Attributor Announces New Tool For Copyright Holders To Discover Unauthorized Online Use

Attributor, a concern from Redwood City, Calif., has begun testing a system to scan the Web for copyrighted audio, video, images and text. With the acquired data, Attributor’s clients will have the ability to request that Web sites take content down or provide payment for its use.

The start-up, which was founded last year and has been quietly combing the web, is emerging into the public eye today, at a time when some media and entertainment companies’ frustration with difficulties identifying infringing uses of their content online is increasing.

Media and entertainment companies have so far relied on a combination of technology and their own scanning to protect their content online with mixed results. Media companies have used digital-rights management technology designed to make it hard to copy or transfer files. But such measures have often proved to be clumsy, despised by consumers or quickly thwarted. That’s the case for DRM technology built into DVDs to prevent them from being ripped onto computers, for example. Entertainment and media companies have also relied on their own staff to scan Web sites for infringing content. But even when such content is spotted and taken down, the companies often see the content pop up in the same places or elsewhere soon after.

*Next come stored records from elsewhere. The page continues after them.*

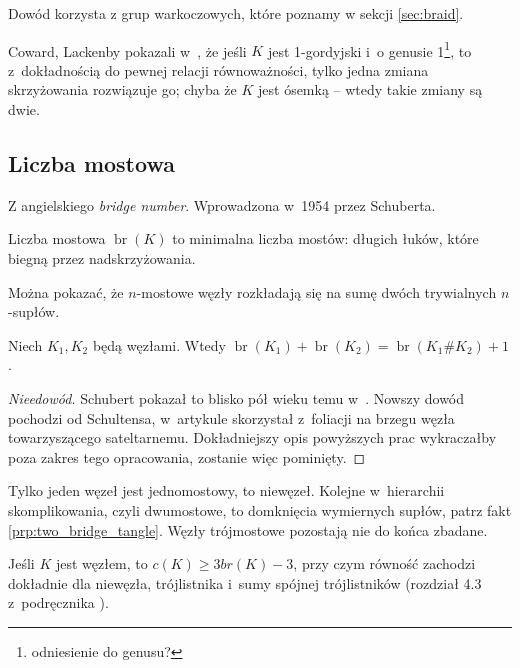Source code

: Dowód korzysta z grup warkoczowych, które poznamy w sekcji \ref{sec:braid}.

\begin{conjecture}
\end{conjecture}

Coward, Lackenby pokazali w~\cite{coward11}, że jeśli $K$ jest 1-gordyjski i~o genusie 1\footnote{odniesienie do genusu?}, to z~dokładnością do pewnej relacji równoważności, tylko jedna zmiana skrzyżowania rozwiązuje go; chyba że $K$ jest ósemką -- wtedy takie zmiany są dwie.


\subsection{Liczba mostowa} %
\label{sub:bridge_index}
Z angielskiego \emph{bridge number}.
Wprowadzona w~1954 przez Schuberta.
\begin{definition}
    Liczba mostowa $\operatorname{br}(K)$ to minimalna liczba mostów:
    długich łuków, które biegną przez nadskrzyżowania.
\end{definition}

Można pokazać, że $n$-mostowe węzły rozkładają się na sumę dwóch trywialnych $n$-supłów.

\begin{proposition}
    Niech $K_1, K_2$ będą węzłami.
    Wtedy $\operatorname{br} (K_1) + \operatorname{br}(K_2) = \operatorname{br}(K_1 \# K_2) + 1$.
\end{proposition}

\begin{proof}[Nieedowód]
    Schubert pokazał to blisko pół wieku temu w~\cite{schubert54}.
    Nowszy dowód pochodzi od Schultensa, w~artykule \cite{schultens03} skorzystał z~foliacji na brzegu węzła towarzyszącego sateltarnemu.
    Dokładniejszy opis powyższych prac wykraczałby poza zakres tego opracowania, zostanie więc pominięty.
\end{proof}

Tylko jeden węzeł jest jednomostowy, to niewęzeł.
Kolejne w~hierarchii skomplikowania, czyli dwumostowe,
to domknięcia wymiernych supłów, patrz fakt \ref{prp:two_bridge_tangle}.
Węzły trójmostowe pozostają nie do końca zbadane.

\begin{conjecture}
    Jeśli $K$ jest węzłem, to $c(K) \ge 3 br(K) - 3$, przy czym równość zachodzi dokładnie dla niewęzła, trójlistnika i~sumy spójnej trójlistników (rozdział 4.3 z~podręcznika \cite{murasugi96}).
\end{conjecture}

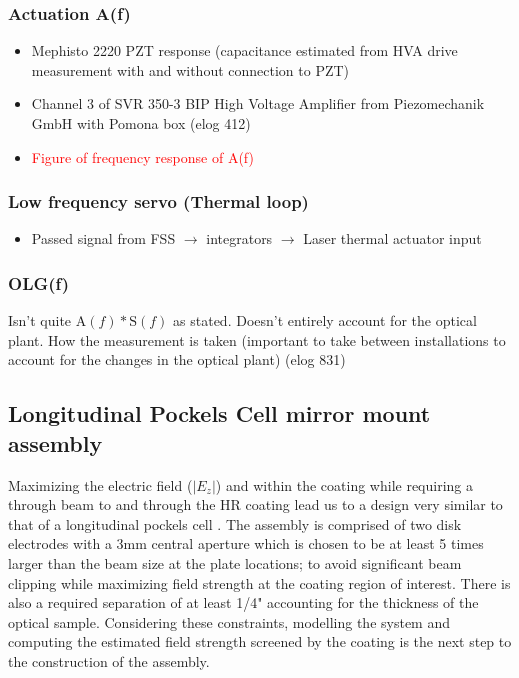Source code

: \subsubsection{Actuation A(f)}
\begin{itemize}
\item Mephisto 2220 PZT response (capacitance estimated from HVA drive measurement with and without connection to PZT)
\item Channel 3 of SVR 350-3 BIP High Voltage Amplifier from Piezomechanik GmbH with Pomona box (elog 412)
\item \textcolor{red}{Figure of frequency response of A(f)}

\end{itemize}

\subsubsection{Low frequency servo (Thermal loop)}
\begin{itemize}
\item Passed signal from FSS $\rightarrow$ integrators $\rightarrow$ Laser thermal actuator input
\end{itemize}

\subsubsection{OLG(f)}
Isn't quite $\mathrm{A}(f)*\mathrm{S}(f)$ as stated. Doesn't entirely account for the optical plant.
How the measurement is taken (important to take between installations to account for the changes in the optical plant) (elog 831)


\subsection{Longitudinal Pockels Cell mirror mount assembly}
Maximizing the electric field ($|E_z|$) and within the coating while requiring a through beam to and through the HR coating lead us to a design very similar to that of a longitudinal pockels cell \cite{}. The assembly is comprised of two disk electrodes with a 3mm central aperture which is chosen to be at least 5 times larger than the beam size at the plate locations; to avoid significant beam clipping while maximizing field strength at the coating region of interest. There is also a required separation of at least 1/4" accounting for the thickness of the optical sample. Considering these constraints, modelling the system and computing the estimated field strength screened by the coating is the next step to the construction of the assembly.

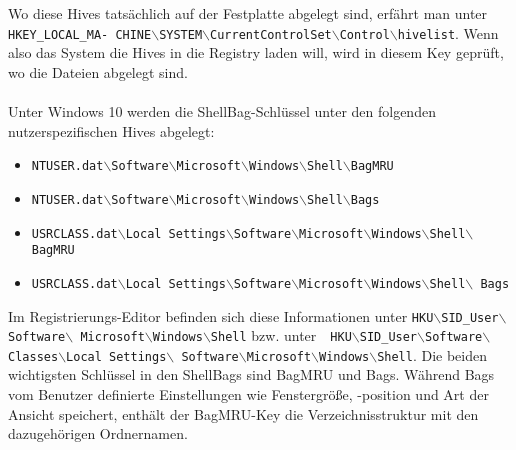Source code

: Wo diese Hives tatsächlich auf der Festplatte abgelegt sind, erfährt man unter \texttt{HKEY\_LOCAL\_MA- \newline CHINE$\backslash$SYSTEM$\backslash$CurrentControlSet$\backslash$Control$\backslash$hivelist}. Wenn also das System die Hives in die Registry laden will, wird in diesem Key geprüft, wo die Dateien abgelegt sind. \cite[S.225]{anson2012mastering} \\
\\
Unter Windows 10 werden die ShellBag-Schlüssel unter den folgenden nutzerspezifischen Hives abgelegt: 
\begin{itemize}
	\item \texttt{NTUSER.dat$\backslash$Software$\backslash$Microsoft$\backslash$Windows$\backslash$Shell$\backslash$BagMRU}
	\item \texttt{NTUSER.dat$\backslash$Software$\backslash$Microsoft$\backslash$Windows$\backslash$Shell$\backslash$Bags}
	\item \texttt{USRCLASS.dat$\backslash$Local Settings$\backslash$Software$\backslash$Microsoft$\backslash$Windows$\backslash$Shell$\backslash$ \newline BagMRU}
	\item \texttt{USRCLASS.dat$\backslash$Local Settings$\backslash$Software$\backslash$Microsoft$\backslash$Windows$\backslash$Shell$\backslash$ \newline Bags} \cite[S.26]{kavrestad2018fundamentals}
\end{itemize}
Im Registrierungs-Editor befinden sich diese Informationen unter \texttt{HKU$\backslash$SID\_User$\backslash$Software$\backslash$ \newline Microsoft$\backslash$Windows$\backslash$Shell} bzw. unter\ \  \texttt{HKU$\backslash$SID\_User$\backslash$Software$\backslash$Classes$\backslash$Local Settings$\backslash$ \newline Software$\backslash$Microsoft$\backslash$Windows$\backslash$Shell}. \newline
Die beiden wichtigsten Schlüssel in den ShellBags sind \glqq BagMRU\grqq{} und \glqq Bags\grqq{}. Während \glqq Bags\grqq{} vom Benutzer definierte Einstellungen wie Fenstergröße, -position und Art der Ansicht speichert, enthält der \glqq BagMRU\grqq{}-Key die Verzeichnisstruktur mit den dazugehörigen Ordnernamen. \cite{lo2014windows}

Though its service isn’t out yet, Attributor appears to go further than existing techniques for detecting unauthorized uses of content online. Its co-founders, former Yahoo Inc. executive Jim Brock, and Jim Pitkow, a Silicon Valley entrepreneur who has sold companies to Google and VeriSign Inc., claim to have cracked the computer-science problem of scouring the entire Web by using undisclosed technology to efficiently process and filter through chunks of content. The company says it will have over 10 billion Web pages in its index before the end of this month.